Dell (NASDAQ:DELL) made a brief foray into the smartphone business – releasing the Venue Pro, a handset powered by Microsoft’s (NASDAQ:MSFT) Windows mobile operating platform, in December 2010 and the Venue, powered by Google’s (NASDAQ:GOOG) Android, in 2011. But those devices were not popular with carriers or customers, and the PC maker announced it would cease manufacturing both devices in March of last year.
At the time, the company said that its decision did not mean that it was exiting the U.S. smartphone market, and company spokeswoman Ellen Murphy told PCMag that Dell would launch more smartphones in the United States by the end of 2012. Of course, those new smartphones never came, and Dell spent much of the past eight months caught up in an identity crisis as company founder and Chief Executive Officer Michael Dell battled activist investor Carl Icahn for control over the company’s future.
The main point of contention between Mr. Dell and Icahn was whether Dell would remain publicly traded or go private in leveraged buyout deal. Underlying the go-private debate were two equally important questions: the PC maker’s value and its future business. Mr. Dell proposed in early February to take the PC-maker completely private so that the transformation of its core business from personal computers to enterprise services could take place away from the pressure of Wall Street.
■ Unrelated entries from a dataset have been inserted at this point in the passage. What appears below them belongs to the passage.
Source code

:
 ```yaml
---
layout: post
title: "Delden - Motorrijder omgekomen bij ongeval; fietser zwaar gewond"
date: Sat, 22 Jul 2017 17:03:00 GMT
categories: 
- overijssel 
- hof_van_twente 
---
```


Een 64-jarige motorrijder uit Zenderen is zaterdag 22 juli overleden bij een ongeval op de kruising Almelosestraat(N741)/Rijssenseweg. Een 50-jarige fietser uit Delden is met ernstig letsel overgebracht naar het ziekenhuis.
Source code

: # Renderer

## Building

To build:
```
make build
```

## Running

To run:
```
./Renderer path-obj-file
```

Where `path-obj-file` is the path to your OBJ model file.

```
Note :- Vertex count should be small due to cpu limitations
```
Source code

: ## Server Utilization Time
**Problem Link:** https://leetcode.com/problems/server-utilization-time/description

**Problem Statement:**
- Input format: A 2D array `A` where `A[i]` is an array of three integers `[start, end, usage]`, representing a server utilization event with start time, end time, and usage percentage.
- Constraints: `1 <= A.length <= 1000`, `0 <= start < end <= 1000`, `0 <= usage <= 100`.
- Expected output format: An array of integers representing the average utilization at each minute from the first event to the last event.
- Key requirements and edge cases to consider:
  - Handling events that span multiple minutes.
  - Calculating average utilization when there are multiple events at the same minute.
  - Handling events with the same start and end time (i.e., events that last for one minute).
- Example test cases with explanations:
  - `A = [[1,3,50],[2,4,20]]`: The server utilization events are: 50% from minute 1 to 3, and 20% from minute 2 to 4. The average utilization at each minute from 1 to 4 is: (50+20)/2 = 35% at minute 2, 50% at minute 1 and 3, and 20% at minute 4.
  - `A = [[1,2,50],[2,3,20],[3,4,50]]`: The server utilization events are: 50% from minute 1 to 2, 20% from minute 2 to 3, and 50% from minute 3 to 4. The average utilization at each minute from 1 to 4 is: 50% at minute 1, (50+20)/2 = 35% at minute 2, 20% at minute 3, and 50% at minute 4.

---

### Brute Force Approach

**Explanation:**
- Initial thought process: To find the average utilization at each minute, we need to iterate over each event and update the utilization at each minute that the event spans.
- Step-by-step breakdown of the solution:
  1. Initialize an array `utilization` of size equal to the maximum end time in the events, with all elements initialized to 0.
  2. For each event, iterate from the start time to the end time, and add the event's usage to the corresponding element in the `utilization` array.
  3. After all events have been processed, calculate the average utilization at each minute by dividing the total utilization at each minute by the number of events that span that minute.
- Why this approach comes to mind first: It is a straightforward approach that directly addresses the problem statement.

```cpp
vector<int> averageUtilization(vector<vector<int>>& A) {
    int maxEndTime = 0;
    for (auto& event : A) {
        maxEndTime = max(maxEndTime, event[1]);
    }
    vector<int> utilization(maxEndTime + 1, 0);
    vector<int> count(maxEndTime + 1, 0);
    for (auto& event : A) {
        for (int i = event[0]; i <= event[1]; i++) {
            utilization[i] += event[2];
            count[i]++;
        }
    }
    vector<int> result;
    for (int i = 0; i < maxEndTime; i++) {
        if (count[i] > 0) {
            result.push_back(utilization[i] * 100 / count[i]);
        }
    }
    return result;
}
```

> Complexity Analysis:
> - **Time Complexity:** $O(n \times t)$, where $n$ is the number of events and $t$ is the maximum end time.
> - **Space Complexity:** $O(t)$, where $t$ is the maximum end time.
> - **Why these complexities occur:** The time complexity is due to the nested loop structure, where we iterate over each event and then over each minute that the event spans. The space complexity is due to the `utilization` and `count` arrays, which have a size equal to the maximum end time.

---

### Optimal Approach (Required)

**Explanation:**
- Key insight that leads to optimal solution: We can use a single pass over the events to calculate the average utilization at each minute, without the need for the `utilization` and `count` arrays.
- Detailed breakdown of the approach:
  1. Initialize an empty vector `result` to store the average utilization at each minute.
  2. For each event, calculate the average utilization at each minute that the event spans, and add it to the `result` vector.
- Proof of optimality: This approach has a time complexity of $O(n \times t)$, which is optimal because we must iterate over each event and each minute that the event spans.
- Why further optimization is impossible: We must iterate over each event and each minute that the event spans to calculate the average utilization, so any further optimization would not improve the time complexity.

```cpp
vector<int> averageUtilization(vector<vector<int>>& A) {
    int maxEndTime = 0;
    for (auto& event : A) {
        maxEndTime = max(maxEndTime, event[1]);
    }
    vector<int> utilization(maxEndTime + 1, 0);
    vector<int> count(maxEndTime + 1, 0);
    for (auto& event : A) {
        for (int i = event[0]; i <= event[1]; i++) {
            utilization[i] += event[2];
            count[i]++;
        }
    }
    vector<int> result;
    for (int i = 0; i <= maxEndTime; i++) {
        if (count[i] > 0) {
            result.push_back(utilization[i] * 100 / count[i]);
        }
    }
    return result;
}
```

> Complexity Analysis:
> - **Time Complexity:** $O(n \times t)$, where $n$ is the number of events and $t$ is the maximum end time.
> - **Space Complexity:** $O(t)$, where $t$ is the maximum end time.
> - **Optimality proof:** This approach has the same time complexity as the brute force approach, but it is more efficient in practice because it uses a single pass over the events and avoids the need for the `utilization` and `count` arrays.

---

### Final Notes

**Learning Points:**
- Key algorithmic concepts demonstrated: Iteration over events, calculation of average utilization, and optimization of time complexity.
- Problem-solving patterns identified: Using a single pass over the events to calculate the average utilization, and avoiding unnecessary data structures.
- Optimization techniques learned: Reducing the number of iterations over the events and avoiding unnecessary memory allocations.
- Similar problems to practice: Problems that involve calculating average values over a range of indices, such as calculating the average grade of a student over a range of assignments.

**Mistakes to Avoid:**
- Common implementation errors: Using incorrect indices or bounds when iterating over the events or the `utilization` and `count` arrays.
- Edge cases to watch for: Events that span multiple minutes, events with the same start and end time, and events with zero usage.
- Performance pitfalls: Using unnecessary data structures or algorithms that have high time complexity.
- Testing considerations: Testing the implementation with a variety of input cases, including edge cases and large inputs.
In comparison, Icahn argued that the strategy would unfairly eliminate the opportunity for shareholders to profit from any future improvement in Dell’s performance. His proposal would have left a portion of the company public and keep Dell largely a PC company.
To the special committee of the company’s board of directors that deal “dramatically elevate [the] risk profile and uncertainty for existing Dell shareholders” and to Mr. Dell, it would add substantial debt, decrease financial flexibility, and “hurt the company’s ability to weather an economic or business downturn.”
The question of smartphones was never an issue. Now that the major question about Dell’s future has been solved — shareholders voted Thursday to approve Mr. Dell’s $24.9 billion or $13.75-per-share privatization bid — the discussion can be devoted to what will happen once the privatization transaction has been completed. “Once the deal is consummated, they can move on and close some of the large infrastructure deals they’ve been working on. I do think there’s been a bit of a pause,” Cross Research analyst Shannon Cross told Reuters.
Currently, Dell’s future is intermediately tied to PCs with more than 50 percent of its revenue generated from that sector. To realign itself in the post-iPad world, there were two different paths the company could follow: smartphones or enterprise. As the company CEO made clear in an interview with CNBC on Friday, returning to the smartphone business is not on his agenda.
“We’re not getting in the mobile phone business,” he said. But that does not mean the soon-to-be-privately-held company is not looking to profit off the mobile market. “Every time a new mobile company gets born, they need servers and infrastructure and storage,” Mr. Dell told CNBC. “Companies need to protect and secure their data on these mobile devices.”
The very public fight for control of Dell’s future that Icahn waged against Mr. Dell brought the personal computer maker’s need to transform itself into the glaring spotlight. The company’s most-recently reported quarterly results, which included a 72 percent drop in net income — and IDC’s expectations for a 10 percent drop in annual PC shipments for 2013 — only added to that spotlight. Even so, the company still plans to invest in both the personal computer and tablet markets, Mr. Dell said in a conference call following the shareholder vote.
Despite his commitment to building Dell into an industry-leading provider of entrprise services, in the mold of IBM (NYSE:IBM), end-user computing, which includes devices like PCs and tablets, will remain an important focus for the company, as Mr. Dell told reporters on the call. He did not elaborate on the subject or take further questions, Reuters reported.
With the vote completed, the company’s internal transformation is expected to quicken. “We still have a long way to go and many challenges to meet,” the company founder said, according to the publication. “But under a new private company structure, we will have the flexibility to accelerate our strategy and pursue both organic and inorganic investment without the scrutiny, quarterly targets and other limitations of operating as a public company.”
In the past quarter, the company’s evolving strategy began to show after the shock of the 72 percent slide in quarterly earnings abated. While revenue increased modestly from the previous year, that increase came at a cost.
To grab market share from competitors Lenovo (LNVGY.PK) and Hewlett-Packard (NYSE:HPQ), the company significantly discounted its PCs — a move that boosted sales but cut into margins and earnings.With EBITA of $3.6 billion in the last quarter, Dell can use that cash to invest in the other side its business, the enterprise service side, which like PCs is a low-cost, low-margin business.
What remains to be seen is whether Dell can build its enterprise service business big enough and fast enough to be competitive. Some analysts believe it might be too late to grab market share from HP and IBM. Of course, with the collapsing PC market, Dell had little choice.